Fig. 3: PRMT6 positively regulated the IL-6/STAT3 signaling pathway.

A GSEA analysis for GSE21653, patients grouped by the expression level of PRMT6. B Immunoblotting assays to detect the expression level of identified protein in cancer cells stably expressing Vector or PRMT6. C Immunoblotting assays to detect the expression level of STAT3 phosphorylation in cancer cells stably expressing Vector or PRMT6 with or without IL-6 (10 ng/mL) stimulation. D Immunoblotting assays to detect the expression level of identified protein in cancer cells stably expressing sgRNA-Control, sgRNA-PRMT6#1, or sgRNA-PRMT6#2. E Immunoblotting assays to detect the expression level of STAT3 phosphorylation in cancer cells stably expressing sgRNA-Control, sgRNA-PRMT6#1, or sgRNA-PRMT6#2 with or without IL-6 (10 ng/ml) stimulation.
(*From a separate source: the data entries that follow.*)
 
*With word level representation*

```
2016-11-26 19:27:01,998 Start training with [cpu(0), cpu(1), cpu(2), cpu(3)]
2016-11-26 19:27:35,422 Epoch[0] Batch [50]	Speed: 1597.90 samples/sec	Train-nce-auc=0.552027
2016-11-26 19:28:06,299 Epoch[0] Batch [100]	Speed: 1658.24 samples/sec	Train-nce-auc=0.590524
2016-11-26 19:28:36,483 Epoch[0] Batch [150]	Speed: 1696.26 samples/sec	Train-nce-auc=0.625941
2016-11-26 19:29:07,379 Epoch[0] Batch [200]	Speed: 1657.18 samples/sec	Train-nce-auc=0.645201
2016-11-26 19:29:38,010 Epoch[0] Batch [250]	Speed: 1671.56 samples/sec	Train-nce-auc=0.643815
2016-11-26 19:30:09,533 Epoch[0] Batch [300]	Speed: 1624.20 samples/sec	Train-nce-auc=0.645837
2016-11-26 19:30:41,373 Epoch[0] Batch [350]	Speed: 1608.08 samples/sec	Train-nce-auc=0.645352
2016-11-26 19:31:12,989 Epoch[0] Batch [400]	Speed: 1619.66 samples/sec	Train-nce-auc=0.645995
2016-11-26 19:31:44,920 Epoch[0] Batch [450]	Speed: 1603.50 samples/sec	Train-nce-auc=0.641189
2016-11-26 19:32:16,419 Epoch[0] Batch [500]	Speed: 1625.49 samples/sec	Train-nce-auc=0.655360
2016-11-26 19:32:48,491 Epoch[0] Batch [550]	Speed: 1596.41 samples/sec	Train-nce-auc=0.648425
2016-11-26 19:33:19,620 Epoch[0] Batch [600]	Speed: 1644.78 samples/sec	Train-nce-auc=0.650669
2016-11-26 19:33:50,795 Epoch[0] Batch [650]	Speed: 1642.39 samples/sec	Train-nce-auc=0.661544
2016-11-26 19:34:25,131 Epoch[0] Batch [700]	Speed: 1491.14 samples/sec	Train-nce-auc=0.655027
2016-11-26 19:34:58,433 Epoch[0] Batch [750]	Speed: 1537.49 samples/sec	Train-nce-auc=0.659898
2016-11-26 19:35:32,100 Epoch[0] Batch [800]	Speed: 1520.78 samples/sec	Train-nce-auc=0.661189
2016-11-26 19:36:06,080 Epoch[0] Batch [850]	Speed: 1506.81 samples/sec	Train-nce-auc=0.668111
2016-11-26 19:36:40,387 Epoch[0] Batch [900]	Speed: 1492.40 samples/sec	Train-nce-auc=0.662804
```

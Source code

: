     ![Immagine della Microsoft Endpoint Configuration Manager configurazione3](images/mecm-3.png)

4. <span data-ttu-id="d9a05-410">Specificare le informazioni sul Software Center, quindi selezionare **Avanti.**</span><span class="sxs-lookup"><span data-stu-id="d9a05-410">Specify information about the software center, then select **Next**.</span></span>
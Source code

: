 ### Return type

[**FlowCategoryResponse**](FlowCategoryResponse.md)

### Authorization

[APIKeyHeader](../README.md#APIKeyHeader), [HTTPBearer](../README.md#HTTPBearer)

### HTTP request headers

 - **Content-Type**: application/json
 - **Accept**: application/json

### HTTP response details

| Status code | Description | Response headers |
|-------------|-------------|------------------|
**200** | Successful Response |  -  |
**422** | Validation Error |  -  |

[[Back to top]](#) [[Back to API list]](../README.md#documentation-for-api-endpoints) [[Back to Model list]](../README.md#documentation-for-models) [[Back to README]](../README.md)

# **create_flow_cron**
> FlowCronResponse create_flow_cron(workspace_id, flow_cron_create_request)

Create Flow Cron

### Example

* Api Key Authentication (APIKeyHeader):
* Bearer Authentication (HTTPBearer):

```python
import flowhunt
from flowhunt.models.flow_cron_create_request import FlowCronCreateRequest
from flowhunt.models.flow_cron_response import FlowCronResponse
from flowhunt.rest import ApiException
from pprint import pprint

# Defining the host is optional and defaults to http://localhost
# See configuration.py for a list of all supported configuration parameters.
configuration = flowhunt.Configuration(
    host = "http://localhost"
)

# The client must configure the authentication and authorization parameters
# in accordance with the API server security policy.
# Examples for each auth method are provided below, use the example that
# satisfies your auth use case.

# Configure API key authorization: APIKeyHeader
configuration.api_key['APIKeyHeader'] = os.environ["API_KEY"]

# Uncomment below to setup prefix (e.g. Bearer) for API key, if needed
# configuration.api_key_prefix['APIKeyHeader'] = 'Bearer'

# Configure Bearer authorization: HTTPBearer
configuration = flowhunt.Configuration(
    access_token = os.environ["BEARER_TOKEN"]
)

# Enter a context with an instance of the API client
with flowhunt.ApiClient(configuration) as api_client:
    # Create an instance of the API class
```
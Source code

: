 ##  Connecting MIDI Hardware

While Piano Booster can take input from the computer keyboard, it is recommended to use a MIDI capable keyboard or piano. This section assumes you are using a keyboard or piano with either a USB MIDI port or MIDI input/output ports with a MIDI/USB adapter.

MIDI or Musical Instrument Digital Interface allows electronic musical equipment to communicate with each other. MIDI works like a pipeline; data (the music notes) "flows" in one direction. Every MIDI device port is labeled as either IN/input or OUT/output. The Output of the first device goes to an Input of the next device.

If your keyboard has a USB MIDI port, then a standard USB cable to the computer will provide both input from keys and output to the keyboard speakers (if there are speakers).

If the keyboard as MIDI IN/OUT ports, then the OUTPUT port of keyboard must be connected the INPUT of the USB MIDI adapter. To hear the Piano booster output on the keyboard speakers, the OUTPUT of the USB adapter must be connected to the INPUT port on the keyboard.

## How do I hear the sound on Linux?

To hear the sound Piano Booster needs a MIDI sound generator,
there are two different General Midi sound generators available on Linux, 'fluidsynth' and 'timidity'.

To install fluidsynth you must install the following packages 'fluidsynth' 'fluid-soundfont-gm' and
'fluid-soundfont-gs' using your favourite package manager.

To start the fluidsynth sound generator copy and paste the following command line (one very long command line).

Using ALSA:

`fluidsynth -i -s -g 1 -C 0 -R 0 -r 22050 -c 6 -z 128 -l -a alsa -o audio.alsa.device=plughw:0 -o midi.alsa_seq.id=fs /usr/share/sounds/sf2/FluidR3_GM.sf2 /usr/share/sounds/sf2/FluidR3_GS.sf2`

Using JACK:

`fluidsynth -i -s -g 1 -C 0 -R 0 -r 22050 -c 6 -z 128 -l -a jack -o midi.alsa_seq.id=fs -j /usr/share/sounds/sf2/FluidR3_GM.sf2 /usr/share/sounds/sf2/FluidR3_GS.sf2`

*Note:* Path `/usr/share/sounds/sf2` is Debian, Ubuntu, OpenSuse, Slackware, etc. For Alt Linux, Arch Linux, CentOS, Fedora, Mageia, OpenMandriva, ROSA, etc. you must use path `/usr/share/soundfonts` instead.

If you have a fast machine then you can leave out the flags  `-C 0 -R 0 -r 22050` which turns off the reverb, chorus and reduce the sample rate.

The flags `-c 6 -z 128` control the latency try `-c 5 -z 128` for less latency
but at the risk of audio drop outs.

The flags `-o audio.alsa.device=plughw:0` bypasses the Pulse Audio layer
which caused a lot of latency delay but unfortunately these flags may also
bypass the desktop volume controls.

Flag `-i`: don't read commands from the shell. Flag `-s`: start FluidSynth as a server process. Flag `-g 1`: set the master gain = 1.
F and G RT-PCR assays to investigate the mRNA expression level of epithelial-mesenchymal transition markers in cancer cells stably expressing sgRNA-Control, sgRNA-PRMT6#1, or sgRNA-PRMT6#2; n = 6, P < 0.05. H Isolating cytoplasm and nucleus, immunoblotting assays to detect the expression level of STAT3 in cancer cells stably expressing sgRNA-Control or sgRNA-PRMT6#1. I After isolating the cytoplasm and nucleus, immunoblotting assays was performed to detect the expression level of STAT3 in cancer cells stably expressing Vector or PRMT6. J Immunofluorescence assays to assess the STAT3 cellular localization in cancer cells stably expressing sgRNA-Control or sgRNA-PRMT6#1 with or without IL-6 (10 ng/mL) stimulation. All immunoblotting assays were conducted three times, and the results were consistent.